“No business, big or small, in present Indian society, can run without spending on peripheral development and local patronage,” believes T C Hota, Executive Vice President, Bansidhar and Ila Panda Foundation (BIPF). He goes on to add that the allocation of funds for social responsibility should be decided by the corporate house instead.
A professional in management of CSR, energy management, mining acquisition and management of corporate legal systems, Mr. Hota was also a long time corporate representative to the Indo American Chamber of Commerce. He was also Convenor of the CSR Panel of Confederation of Indian Industries (CII), Odisha and First Trustee of the Odisha CSR Forum. At present, Mr. Hota also holds a professional position as a Senior Advisor at Indian Metals and Ferro Alloys Ltd (IMFA).
Culling from his 45 years of experience in the CSR sector, Hota talks about recent developments and his own vision in an exclusive interview with The CSR Journal.
Despite the new law mandating a CSR spend of 2% of pre-tax profit for corporations of a certain size, recent surveys reveal non-compliance by many. Why is that?
It is mostly lack of awareness about the provision of law and accounting system. No business, big or small, in present Indian society, can run without spending on peripheral development and local patronage. The spending may not be voluntary. However, there are also willful defaulters, which in my opinion is undesirable.
What are your views on the best allocation and distribution of funds for social responsibility?
The allocation should be decided by the corporate house and the best comes when the decision of allocation is done scientifically through social surveying and impact assessment that is free from external pressure.
Tell us about the journey of BIPF.
Our quest to spearhead holistic community transformation started back in 1961. In this year, the founder Dr.
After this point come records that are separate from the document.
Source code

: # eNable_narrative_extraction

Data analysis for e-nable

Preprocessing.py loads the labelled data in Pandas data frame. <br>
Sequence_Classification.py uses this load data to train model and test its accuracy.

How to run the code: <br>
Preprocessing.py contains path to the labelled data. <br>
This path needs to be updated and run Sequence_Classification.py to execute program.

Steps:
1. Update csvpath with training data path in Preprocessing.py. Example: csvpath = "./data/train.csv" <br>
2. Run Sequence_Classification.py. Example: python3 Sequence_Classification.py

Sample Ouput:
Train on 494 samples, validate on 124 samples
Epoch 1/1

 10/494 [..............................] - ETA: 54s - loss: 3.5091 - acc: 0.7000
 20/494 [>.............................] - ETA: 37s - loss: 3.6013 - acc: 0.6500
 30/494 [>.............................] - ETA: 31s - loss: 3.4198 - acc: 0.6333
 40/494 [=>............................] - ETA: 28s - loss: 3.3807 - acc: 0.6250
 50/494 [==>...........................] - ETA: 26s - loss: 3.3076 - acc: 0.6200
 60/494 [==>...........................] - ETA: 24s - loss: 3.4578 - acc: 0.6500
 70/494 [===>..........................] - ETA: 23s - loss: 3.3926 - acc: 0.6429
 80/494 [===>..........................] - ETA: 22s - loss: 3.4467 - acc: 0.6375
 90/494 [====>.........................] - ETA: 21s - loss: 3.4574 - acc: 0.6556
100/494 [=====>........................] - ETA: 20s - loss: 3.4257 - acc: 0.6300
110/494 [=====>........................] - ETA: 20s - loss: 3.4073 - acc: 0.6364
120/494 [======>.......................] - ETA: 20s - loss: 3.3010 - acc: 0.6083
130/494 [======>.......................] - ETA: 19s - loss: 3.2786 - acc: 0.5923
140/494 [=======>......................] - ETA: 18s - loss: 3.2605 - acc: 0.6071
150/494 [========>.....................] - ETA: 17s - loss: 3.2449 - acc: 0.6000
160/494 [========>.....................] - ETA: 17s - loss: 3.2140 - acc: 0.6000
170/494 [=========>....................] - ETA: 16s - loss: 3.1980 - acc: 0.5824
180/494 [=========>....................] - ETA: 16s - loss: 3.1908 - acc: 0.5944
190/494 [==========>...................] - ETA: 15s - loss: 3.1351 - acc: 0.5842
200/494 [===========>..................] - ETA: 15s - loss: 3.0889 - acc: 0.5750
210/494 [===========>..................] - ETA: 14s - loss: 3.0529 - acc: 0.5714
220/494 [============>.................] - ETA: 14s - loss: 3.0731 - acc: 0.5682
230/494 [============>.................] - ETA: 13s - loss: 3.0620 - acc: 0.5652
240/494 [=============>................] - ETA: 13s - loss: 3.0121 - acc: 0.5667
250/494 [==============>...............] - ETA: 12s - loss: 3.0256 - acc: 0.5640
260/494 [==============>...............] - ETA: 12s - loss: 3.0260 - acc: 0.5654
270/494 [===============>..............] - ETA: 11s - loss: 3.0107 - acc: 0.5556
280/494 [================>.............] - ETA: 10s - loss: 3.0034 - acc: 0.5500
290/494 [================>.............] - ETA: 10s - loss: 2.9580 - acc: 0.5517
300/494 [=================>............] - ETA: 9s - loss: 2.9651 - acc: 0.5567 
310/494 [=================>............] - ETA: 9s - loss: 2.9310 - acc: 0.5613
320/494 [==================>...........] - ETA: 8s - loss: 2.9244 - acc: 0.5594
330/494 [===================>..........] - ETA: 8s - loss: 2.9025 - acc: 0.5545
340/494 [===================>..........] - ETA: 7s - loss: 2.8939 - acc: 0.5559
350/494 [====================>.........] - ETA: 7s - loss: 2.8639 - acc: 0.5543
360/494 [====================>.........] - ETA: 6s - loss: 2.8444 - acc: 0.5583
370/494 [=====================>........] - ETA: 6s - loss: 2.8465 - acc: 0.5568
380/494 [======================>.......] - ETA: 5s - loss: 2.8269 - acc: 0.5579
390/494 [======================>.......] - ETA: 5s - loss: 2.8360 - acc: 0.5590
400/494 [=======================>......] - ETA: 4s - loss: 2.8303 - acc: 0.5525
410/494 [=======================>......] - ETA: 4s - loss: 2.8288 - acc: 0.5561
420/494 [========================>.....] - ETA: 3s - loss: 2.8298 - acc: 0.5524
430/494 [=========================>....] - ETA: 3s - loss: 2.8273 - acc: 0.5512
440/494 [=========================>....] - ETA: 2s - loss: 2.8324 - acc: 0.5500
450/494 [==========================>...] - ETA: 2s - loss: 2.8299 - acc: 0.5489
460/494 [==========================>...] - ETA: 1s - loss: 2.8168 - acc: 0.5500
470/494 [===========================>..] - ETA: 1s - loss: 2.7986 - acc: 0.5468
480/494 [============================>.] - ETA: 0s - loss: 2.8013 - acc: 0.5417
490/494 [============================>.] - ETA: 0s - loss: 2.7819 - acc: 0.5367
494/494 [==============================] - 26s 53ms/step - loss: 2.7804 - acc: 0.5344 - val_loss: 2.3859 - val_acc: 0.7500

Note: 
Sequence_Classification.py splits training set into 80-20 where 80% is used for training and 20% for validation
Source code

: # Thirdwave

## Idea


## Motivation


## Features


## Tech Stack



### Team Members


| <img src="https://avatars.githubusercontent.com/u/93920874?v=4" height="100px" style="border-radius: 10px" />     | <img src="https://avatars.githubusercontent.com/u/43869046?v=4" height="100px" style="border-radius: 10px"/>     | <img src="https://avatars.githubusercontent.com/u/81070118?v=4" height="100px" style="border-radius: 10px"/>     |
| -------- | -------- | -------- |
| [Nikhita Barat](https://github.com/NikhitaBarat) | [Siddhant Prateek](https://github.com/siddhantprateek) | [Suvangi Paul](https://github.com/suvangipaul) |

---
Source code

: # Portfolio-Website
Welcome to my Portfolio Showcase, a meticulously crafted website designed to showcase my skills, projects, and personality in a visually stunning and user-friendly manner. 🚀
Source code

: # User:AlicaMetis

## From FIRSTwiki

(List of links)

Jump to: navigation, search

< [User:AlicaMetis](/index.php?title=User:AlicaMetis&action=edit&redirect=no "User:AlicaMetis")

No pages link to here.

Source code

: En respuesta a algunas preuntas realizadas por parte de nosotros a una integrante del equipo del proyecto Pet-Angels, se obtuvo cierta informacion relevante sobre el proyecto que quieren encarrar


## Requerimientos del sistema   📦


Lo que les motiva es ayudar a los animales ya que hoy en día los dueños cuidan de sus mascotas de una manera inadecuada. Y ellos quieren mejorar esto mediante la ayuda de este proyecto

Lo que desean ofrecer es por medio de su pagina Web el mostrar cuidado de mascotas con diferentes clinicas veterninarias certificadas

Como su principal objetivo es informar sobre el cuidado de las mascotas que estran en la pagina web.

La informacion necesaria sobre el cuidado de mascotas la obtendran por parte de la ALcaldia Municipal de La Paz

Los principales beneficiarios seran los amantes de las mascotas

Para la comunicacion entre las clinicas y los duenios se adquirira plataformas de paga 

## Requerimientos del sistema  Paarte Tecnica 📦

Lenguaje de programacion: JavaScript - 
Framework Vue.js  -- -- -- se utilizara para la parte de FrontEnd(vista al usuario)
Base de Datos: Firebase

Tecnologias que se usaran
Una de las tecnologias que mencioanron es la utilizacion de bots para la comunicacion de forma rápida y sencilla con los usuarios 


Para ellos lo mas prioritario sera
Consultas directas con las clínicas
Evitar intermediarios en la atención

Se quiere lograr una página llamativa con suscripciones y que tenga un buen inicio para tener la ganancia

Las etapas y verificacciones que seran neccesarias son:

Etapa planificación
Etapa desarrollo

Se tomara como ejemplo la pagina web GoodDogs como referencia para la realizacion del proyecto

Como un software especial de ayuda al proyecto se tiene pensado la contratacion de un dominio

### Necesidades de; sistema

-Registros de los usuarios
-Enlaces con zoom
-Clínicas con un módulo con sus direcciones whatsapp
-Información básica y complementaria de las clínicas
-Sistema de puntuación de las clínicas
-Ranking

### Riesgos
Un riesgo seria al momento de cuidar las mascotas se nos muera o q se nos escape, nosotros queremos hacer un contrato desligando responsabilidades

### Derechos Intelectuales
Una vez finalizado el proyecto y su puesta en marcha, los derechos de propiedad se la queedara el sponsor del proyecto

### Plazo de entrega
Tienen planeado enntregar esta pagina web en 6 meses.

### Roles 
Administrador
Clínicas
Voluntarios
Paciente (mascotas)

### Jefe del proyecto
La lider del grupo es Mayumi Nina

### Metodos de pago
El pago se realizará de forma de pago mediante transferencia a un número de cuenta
Bansidhar Panda, a renowned research scientist from the USA returned to India and chose Therubali, a remote outpost in the erstwhile undivided Koraput district of Orissa to embark upon his dream and established IMFA. Realising the changing dynamics of the world and urgency to bring inclusive sustainable growth, IMFA established Bansidhar & Ila Panda Foundation (BIPF) in 2011.
Which are the main areas the foundation focuses on?
Throughout IMFA’s journey of 57 years, the culture of the organization was ingrained with the founder’s desire to have a positive impact on society, which is reflected by the different initiatives taken by BIPF under Education, Skill, Basic Healthcare, Water & Sanitation and Infrastructure Development.
Through our initiatives, we aim at “enabling lives” of the marginalized communities around us through sustainable interventions. We strongly believe in engaging, educating and empowering them to enable socio-economic transformation.
BIPF undertakes an array of initiatives in the areas of Health, Water & Sanitation, as we believe that recurring illness is a core concern for people living in poverty. Consequently, to break the cycle of poverty, it is imperative to provide them with both preventive awareness as well as basic treatment.
The second broad area we cater to is Education, Skill and Livelihood. In both segments, major focus is given to awareness programs as changing the mind-set towards hygiene practices, gender equality and self-reliance is imperative for sustainable change.
Tell us about the CSR initiatives by BIPF and the impact of each one.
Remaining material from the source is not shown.